ХАМАТОВА:Наверное, они что-то такое увидели во мне, потому что вопрос о моем поступлении встал ребром. И пробил тот страшный час, когда мне, наконец, пришлось предупредить родителей, что я несусь по пути порока с невероятной скоростью. Я поговорила с мамой. Если коротко, мама была в ужасе. И она рассказала о моих страшных планах нашей соседке, учительнице русского языка и литературы Маргарите Александровне, про которую маме было известно, что когда-то давно Маргарита Александровна мечтала быть актрисой и певицей, но нашла в себе силы наступить на горло собственной песне и пошла в педагогический. Моя мама подразумевала, что Маргарита Александровна, с высоты своего жизненного опыта, поговорит со мной и даст какой-нибудь дельный совет. Например, скажет: “Посмотри, как прекрасно сложилась моя жизнь. Забудь ты про эти артистические бредни”. Но Маргарита Александровна сказала совершенно другое: “Институт культуры, – сказала она, – это полная ерунда. Там выпускают непрофессиональных режиссеров деревенских театров и непрофессиональных артистов студий при заводских дворцах культуры. Годится только для кружков и секций. Если ты хочешь заниматься серьезно театром, – сказала она, – ты должна поступать в профессиональное театральное заведение, каким является Казанское театральное училище”. Тут маме стало совсем плохо.

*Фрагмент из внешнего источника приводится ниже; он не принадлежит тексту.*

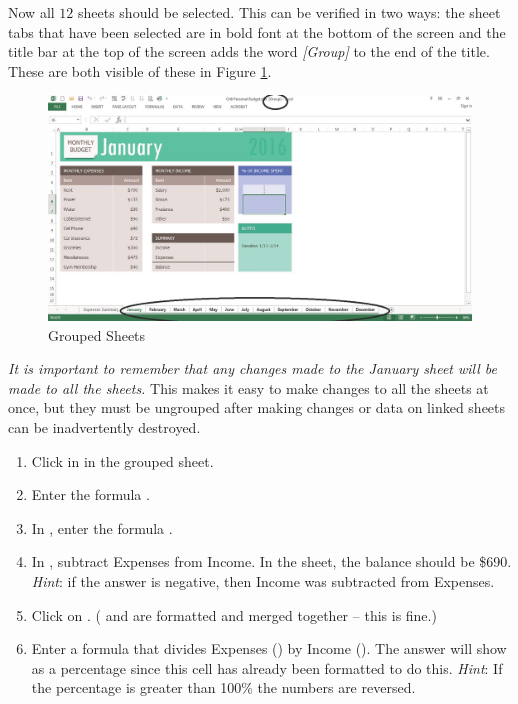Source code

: Now all $ 12 $ sheets should be selected. This can be verified in two ways: the sheet tabs that have been selected are in bold font at the bottom of the screen and the title bar at the top of the screen adds the word \textit{[Group]} to the end of the title. These are both visible of these in Figure \ref{06:fig04}.

\begin{figure}[H]
	\centering
	\includegraphics[width=\maxwidth{.95\linewidth}]{gfx/ch06_fig04}
	\caption{Grouped Sheets}
	\label{06:fig04}
\end{figure}

\textit{It is important to remember that any changes made to the January sheet will be made to all the sheets.} This makes it easy to make changes to all the sheets at once, but they must be ungrouped after making changes or data on linked sheets can be inadvertently destroyed. 

\begin{enumerate}
	\item Click in  in the  grouped sheet.
	\item Enter the formula .
	\item In , enter the formula .
	\item In , subtract Expenses from Income. In the  sheet, the balance should be \$690. \textit{Hint}: if the answer is negative, then Income was subtracted from Expenses.
	\item Click on . ( and  are formatted and merged together – this is fine.)
	\item Enter a formula that divides Expenses () by Income (). The answer will show as a percentage since this cell has already been formatted to do this. \textit{Hint}: If the percentage is greater than 100\% the numbers are reversed.
\end{enumerate}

Потому что ты же понимаешь ситуацию: я неплохо заканчивала школу и вот-вот должна была поступить в высшее учебное заведение. А тут – какое-то театральное училище! ПТУ, куда идут, как думала мама, все эти девятиклассники, которых не взяли учиться ни в старшие классы школы, ни в другое приличное место. Караул: ее дочь идет в ПТУ!